RNA expression profiling of biological models to identify which genes are expressed and which pathways are active in biological systems under different conditions is critical to unraveling how genes control biology. For years, qRT-PCR has provided a robust and reliable approach to assessing transcript levels of any gene. However, the qRT-PCR assay is limited to a few objectives. Approaches using oligonucleotide probe arrays have been developed to address this throughput limitation, but microarray RNA expression analysis does not provide robust measurements of expression levels that qRT-PCR provides. In addition, indirect fluorescence detection of transcripts hybridized to arrayed oligonucleotides has the problem of background noise and signals caused by cross-hybridization.
With the advent of affordable and accessible next generation sequencing (NGS) technology, complete sequencing of cDNA made from RNA isolated from biological models of interest became much more feasible. RNA-seq approaches have overtaken microarrays as the method of choice for genome-wide expression analysis.

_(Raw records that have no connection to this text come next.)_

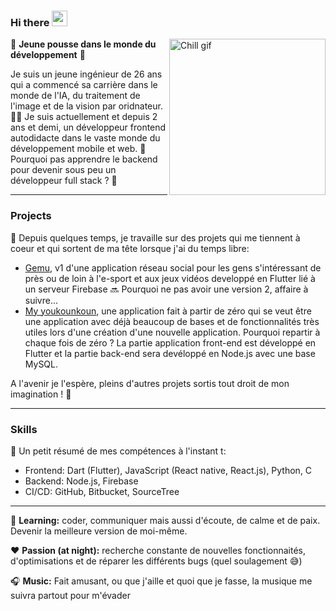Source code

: ### Hi there <img src="https://media.giphy.com/media/hvRJCLFzcasrR4ia7z/giphy.gif" width="25px">

 <img 
    src="https://gifdb.com/images/file/lofi-rooftop-study-night-chill-lqcvkej9ymld5zbv.gif"
    alt="Chill gif"
    align="right"
    width="250px" />

🌱 **Jeune pousse dans le monde du développement** 🌱

Je suis un jeune ingénieur de 26 ans qui a commencé sa carrière dans le monde de l'IA, du traitement de l'image et de la vision par oridnateur. 👨‍🎓
Je suis actuellement et depuis 2 ans et demi, un développeur frontend autodidacte dans le vaste monde du développement mobile et web. 📱
Pourquoi pas apprendre le backend pour devenir sous peu un développeur full stack ? 🧠

---

### Projects

🔭 Depuis quelques temps, je travaille sur des projets qui me tiennent à coeur et qui sortent de ma tête lorsque j'ai du temps libre:
- [Gemu](), v1 d'une application réseau social pour les gens s'intéressant de près ou de loin à l'e-sport et aux jeux vidéos developpé en Flutter lié à un serveur Firebase 🔜 Pourquoi ne pas avoir une version 2, affaire à suivre...
- [My youkounkoun](), une application fait à partir de zéro qui se veut être une application avec déjà beaucoup de bases et de fonctionnalités très utiles lors d'une création d'une nouvelle application. Pourquoi repartir à chaque fois de zéro ? La partie application front-end est développé en Flutter et la partie back-end sera devéloppé en Node.js avec une base MySQL.

A l'avenir je l'espère, pleins d'autres projets sortis tout droit de mon imagination ! 🤔

---

### Skills

💭 Un petit résumé de mes compétences à l'instant t:
- Frontend: Dart (Flutter), JavaScript (React native, React.js), Python, C
- Backend: Node.js, Firebase
- CI/CD: GitHub, Bitbucket, SourceTree

---

💼 **Learning:** coder, communiquer mais aussi d'écoute, de calme et de paix. Devenir la meilleure version de moi-même.

❤️ **Passion (at night):** recherche constante de nouvelles fonctionnaités, d'optimisations et de réparer les différents bugs (quel soulagement 😅)

🎧 **Music:** Fait amusant, ou que j'aille et quoi que je fasse, la musique me suivra partout pour m'évader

Although it provides an accurate readout of the transcripts present in biological samples, there are also limitations of RNA-seq. It can be a difficult test to perform for a large number of samples. In addition to RNA extraction, sample preparation, especially for groups primarily interested in protein expression genes, requires mRNA enrichment. For blood samples, additional work is required to deplete the levels of the beta-globin gene. Even after this preparative work on the RNA is completed the assay involves cDNA synthesis of the total transcriptome, followed by generation of NGS libraries from the total complement of fragmented cDNA. NGS analysis of these complex samples requires significant sequencing depth (usually 25 to 50 million reads), as well as involved deconvolution and bioinformatic processing to estimate the copy number of each gene from large numbers of variable gene fragment reads. Driver map offers an alternative to RNA-seq.
Overcoming the Limitations of RNA-seq – Genome-Wide Targeted RNA Sequencing for Expression Profiling
An alternative to whole transcriptome sequencing is to use a targeted RNA sequencing approach. This is the basis of the DriverMap targeted RNA expression assay developed by Cellecta. Rather than reverse transcribing the entire transcriptome, the DriverMap approach combines multiplex RT-PCR amplification to amplify a defined and conserved 80- to 250-base segment of the transcript from each target gene, and then uses NGS sequencing to quantitatively assess the abundance levels of each of these transcript amplicons.
There are significant advantages in targeting, amplifying, and sequencing carefully selected discrete loci of interest in the expressed transcriptome. From a procedural perspective, the use of gene-specific primers that target each gene of interest for reverse transcriptase and PCR reactions eliminates the need to prepare RNA to remove unwanted sequences such as ribosomal RNA, beta-globins, or other non-coding RNA.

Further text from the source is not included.